Digital-to-Time Converter 7 (DTC) based Phase Locked Loops 1 (PLLs) are gaining quickly in importance for LO frequency generation architectures. In context of digital and mixed signal ΔΣ PLLs 1, a DTC 7 can be used for realization of “true fractional dividers” as disclosed in D. Tasca, M. Zanuso, G. Marzin, S. S. C. Levantino and A. L. Lacaita, “A 2.9-4.0-GHz Fractional-N Digital PLL With Bang-Bang Phase Detector and 560-Integrated Jitter at 4.5-mW Power”, in JSSC, 2011 for example. In this disclosure, a DTC 7 is used in the feedback loop 4, which feedback loop 4 also includes the voltage controlled oscillator 6 (VCO) in an analog PLL or the digitally controlled oscillator 6 (DCO) in a digital PLL, after the divider 12, as depicted in FIG. 1 which shows a fractional-N DTC based PLL. The DTC 7 serves to compensate for instantaneous errors made by the integer divider 12 during fractional frequency synthesis. Using a DTC 7 in the described manner (a similar effect can be obtained by putting a DTC 7 on the reference path 2) permits a narrower input operation range of the Phase/Frequency Detector 11 (PFD) in analog or the Time-to-Digital Converter (TDC) 11 in digital PLLs 1. Relaxing the PFD 11 and TDC 11 design requirements (e.g. power, resolution and linearity) results in a significant power/performance boost since these blocks typically form the bottleneck for the overall synthesizer quality.

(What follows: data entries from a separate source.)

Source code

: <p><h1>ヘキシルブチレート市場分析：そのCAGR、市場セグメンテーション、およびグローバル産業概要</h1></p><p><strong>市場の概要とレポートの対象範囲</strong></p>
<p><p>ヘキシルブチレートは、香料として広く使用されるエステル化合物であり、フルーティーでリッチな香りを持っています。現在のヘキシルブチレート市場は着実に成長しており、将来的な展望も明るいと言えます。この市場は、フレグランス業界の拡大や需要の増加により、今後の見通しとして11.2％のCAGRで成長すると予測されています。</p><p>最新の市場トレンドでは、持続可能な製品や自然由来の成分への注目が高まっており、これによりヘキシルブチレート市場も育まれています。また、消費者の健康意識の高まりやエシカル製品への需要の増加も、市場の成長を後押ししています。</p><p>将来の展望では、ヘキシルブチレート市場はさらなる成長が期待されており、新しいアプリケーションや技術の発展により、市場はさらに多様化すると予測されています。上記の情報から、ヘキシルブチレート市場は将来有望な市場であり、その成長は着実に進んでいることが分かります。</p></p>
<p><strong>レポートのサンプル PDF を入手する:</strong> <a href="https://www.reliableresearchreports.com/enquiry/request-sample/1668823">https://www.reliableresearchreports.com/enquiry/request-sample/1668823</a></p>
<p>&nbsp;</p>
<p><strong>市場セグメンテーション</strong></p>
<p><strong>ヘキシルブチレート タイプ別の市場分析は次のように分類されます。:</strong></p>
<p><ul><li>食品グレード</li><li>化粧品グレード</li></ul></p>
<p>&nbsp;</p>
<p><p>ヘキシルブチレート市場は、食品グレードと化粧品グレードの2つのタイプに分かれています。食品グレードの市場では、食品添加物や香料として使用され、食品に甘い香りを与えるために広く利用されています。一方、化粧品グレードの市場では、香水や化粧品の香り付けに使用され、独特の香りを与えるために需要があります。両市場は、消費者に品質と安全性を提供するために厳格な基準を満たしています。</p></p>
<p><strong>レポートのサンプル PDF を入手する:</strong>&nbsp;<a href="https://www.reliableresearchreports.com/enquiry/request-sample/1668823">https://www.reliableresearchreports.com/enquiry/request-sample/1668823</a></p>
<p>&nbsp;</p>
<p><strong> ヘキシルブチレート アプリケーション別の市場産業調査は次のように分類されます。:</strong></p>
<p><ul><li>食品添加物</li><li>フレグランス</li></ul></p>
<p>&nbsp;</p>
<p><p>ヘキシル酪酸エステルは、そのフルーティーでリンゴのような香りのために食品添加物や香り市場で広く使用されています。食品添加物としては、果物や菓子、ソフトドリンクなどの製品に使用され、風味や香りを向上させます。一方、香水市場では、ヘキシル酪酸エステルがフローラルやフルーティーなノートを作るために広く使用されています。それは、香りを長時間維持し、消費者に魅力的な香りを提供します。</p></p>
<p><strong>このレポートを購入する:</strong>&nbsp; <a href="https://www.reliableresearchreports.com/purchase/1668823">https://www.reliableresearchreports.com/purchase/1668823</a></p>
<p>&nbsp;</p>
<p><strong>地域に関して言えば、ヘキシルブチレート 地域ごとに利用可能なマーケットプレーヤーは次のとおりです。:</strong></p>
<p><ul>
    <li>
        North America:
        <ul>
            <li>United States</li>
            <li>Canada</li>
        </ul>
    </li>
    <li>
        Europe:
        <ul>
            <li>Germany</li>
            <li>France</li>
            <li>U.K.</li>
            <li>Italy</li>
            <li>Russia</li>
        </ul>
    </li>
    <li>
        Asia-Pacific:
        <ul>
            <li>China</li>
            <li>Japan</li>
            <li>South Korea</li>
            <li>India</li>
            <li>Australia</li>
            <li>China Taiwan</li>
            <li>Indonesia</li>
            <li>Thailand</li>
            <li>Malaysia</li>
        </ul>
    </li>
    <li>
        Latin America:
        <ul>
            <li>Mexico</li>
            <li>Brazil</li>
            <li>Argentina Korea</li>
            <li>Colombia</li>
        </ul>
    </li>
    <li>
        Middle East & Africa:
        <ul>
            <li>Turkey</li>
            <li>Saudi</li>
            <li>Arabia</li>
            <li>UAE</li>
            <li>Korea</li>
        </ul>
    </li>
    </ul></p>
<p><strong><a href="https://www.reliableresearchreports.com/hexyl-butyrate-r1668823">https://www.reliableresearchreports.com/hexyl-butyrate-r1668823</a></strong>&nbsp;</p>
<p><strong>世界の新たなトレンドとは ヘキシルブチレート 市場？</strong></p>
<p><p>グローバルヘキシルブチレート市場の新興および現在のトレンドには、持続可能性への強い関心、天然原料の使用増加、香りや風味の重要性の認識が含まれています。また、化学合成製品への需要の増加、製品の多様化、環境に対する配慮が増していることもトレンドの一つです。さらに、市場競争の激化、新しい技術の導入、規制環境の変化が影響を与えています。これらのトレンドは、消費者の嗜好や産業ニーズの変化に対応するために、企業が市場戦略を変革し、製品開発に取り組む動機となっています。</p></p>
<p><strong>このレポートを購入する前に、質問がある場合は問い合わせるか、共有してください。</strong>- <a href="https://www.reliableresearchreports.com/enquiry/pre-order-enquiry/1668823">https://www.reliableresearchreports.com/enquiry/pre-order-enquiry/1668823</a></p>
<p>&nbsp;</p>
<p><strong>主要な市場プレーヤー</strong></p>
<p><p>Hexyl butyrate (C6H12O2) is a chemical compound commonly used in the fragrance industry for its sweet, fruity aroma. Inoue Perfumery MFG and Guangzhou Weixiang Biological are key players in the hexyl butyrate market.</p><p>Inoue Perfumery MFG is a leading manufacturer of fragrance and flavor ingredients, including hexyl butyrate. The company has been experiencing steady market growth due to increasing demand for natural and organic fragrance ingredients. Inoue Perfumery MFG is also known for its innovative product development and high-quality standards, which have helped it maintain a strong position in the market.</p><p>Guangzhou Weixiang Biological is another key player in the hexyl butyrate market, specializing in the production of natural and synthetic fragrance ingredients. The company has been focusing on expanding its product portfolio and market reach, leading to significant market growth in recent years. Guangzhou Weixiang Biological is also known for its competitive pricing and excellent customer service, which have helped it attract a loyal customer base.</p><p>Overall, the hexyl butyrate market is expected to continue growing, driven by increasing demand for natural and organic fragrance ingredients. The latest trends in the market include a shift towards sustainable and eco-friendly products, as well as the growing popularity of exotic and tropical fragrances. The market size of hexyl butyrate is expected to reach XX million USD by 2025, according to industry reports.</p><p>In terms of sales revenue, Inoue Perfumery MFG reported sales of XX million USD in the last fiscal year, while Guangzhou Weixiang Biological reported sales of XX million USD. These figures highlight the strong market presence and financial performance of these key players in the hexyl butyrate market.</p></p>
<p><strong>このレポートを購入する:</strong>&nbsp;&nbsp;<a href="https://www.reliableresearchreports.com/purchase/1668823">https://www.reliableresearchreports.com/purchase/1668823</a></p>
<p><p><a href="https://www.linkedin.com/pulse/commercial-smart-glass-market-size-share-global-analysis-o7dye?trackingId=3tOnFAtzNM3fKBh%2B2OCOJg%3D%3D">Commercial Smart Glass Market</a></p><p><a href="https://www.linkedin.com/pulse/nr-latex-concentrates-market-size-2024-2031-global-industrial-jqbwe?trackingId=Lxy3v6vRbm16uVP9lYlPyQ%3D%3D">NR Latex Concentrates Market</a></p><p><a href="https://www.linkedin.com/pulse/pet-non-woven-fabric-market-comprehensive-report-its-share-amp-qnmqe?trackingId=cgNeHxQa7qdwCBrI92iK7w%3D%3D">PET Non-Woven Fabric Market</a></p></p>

Moreover, a DTC 7 proved to be very useful for realization of the fractional-N sub-sampling PLL 1 or divider-less all-digital PLL 1 (ADPLL) architectures as disclosed in K. Raczkowski et al., “A 9.2-12.7 GHz wideband fractional-N subsampling PLL in 28 nm CMOS with 280 fs RMS jitter”, in JSSC, 2015 for example. In this disclosure, the DTC 7 is put on the reference path 2 as depicted in FIG. 2 which shows a fractional-N sub-sampling DTC based PLL. In FIG. 2, the DTC 7 produces controlled delays during the fractional synthesis to force sampling of the “VCO/DCO zero-crossings”, i.e. to compensate for the accumulated fractional residue difference between the input and the output phase. In this architecture, a (typically power consuming) divider 12 becomes redundant, which highlights the importance of the DTC 7 even more.

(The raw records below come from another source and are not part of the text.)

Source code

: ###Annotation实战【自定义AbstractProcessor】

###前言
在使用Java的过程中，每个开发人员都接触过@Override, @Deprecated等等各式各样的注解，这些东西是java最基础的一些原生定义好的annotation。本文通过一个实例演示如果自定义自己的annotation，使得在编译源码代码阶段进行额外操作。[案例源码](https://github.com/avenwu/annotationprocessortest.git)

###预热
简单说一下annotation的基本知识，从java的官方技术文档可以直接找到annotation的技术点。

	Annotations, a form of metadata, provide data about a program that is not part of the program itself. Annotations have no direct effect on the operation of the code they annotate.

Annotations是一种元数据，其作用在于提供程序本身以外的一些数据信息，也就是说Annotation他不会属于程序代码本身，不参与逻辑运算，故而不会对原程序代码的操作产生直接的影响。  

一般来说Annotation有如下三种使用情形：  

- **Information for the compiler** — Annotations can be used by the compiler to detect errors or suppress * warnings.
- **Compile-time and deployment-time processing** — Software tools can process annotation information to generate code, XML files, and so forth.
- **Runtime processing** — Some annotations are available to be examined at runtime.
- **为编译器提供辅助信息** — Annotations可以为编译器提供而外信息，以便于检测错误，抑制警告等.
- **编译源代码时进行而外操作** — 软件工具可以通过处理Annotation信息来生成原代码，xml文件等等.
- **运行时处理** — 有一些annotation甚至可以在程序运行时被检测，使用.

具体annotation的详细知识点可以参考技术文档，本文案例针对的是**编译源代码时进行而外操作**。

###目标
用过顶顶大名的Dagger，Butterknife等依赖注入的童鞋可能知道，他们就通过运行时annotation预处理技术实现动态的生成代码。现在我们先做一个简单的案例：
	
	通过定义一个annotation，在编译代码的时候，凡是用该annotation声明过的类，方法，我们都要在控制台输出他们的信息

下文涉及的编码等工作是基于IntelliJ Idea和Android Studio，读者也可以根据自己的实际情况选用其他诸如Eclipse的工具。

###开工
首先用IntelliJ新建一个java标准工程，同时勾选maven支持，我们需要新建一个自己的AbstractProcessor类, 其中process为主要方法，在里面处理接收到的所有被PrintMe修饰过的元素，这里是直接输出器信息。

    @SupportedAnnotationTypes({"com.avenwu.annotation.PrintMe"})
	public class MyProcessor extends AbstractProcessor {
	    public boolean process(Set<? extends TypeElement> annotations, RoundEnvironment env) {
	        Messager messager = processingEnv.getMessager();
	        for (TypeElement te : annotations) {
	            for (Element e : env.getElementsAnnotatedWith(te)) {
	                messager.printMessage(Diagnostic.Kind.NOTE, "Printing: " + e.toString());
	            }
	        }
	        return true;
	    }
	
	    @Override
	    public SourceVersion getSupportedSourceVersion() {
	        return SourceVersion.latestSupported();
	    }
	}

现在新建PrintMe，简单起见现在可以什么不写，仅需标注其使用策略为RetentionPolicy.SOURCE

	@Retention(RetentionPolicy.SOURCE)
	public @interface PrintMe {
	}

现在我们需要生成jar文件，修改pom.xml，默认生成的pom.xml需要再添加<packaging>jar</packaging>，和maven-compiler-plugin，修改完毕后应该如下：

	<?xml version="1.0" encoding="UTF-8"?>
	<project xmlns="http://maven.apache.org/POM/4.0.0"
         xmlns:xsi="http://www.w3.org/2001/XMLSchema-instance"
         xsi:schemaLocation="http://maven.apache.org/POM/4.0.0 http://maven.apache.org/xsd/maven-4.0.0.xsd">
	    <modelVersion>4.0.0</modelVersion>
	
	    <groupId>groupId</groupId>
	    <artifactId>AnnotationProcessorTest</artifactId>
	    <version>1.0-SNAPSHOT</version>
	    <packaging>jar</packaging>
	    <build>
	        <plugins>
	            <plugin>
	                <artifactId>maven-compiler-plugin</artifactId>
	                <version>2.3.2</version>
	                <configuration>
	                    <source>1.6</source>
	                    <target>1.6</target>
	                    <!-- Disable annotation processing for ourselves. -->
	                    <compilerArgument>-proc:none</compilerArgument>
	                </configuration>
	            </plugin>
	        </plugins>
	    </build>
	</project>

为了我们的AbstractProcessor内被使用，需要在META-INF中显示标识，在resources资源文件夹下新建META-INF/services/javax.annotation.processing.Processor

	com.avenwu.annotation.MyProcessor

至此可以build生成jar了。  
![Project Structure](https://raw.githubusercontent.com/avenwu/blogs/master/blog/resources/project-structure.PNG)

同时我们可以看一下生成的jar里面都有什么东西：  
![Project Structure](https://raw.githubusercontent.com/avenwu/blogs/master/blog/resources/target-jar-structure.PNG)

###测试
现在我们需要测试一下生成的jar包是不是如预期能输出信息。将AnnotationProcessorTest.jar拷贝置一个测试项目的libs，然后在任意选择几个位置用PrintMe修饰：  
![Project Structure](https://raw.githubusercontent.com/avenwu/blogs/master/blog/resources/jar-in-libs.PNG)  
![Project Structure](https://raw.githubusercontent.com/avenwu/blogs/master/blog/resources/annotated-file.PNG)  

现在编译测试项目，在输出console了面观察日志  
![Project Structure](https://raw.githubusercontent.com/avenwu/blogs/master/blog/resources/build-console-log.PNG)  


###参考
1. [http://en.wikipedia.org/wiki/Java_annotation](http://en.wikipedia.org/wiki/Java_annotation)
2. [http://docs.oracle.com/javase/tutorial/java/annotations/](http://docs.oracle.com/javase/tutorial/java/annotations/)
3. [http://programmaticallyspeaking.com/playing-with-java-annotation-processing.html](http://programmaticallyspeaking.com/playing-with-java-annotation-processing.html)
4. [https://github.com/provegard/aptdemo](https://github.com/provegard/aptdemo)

However, the DTC-based PLL 1 has the disadvantage that the DTC 7 introduces quantization, mismatch and nonlinearity errors which negatively influences the PLL output spectral purity by increasing phase noise and spurious content.
A possible solution for this problem is given in R. B. Staszewski et al., “Elimination of spurious noise due to time-to-digital converter”, in Circuits and Systems Workshop (DCAS), Dallas, 2009. In this disclosure, a DTC is put on the reference path and it is fed with a random code stream. The DTC serves as a dithering element and increases the input quantization noise which naturally helps in covering the PLL spurious content, especially close to integer PLL multiplication numbers.
Likewise, EP-A-2 339 753 discloses a PLL having a DTC on the reference path with the DTC having an adjustable time delay. In order to take account of the quantization error of the adjustable time delay a dithering element is used during calibration of the PLL.
However, these solutions have the disadvantage that they increase the quantization errors in the system and thus still have a negative influence on the PLL output spectral purity.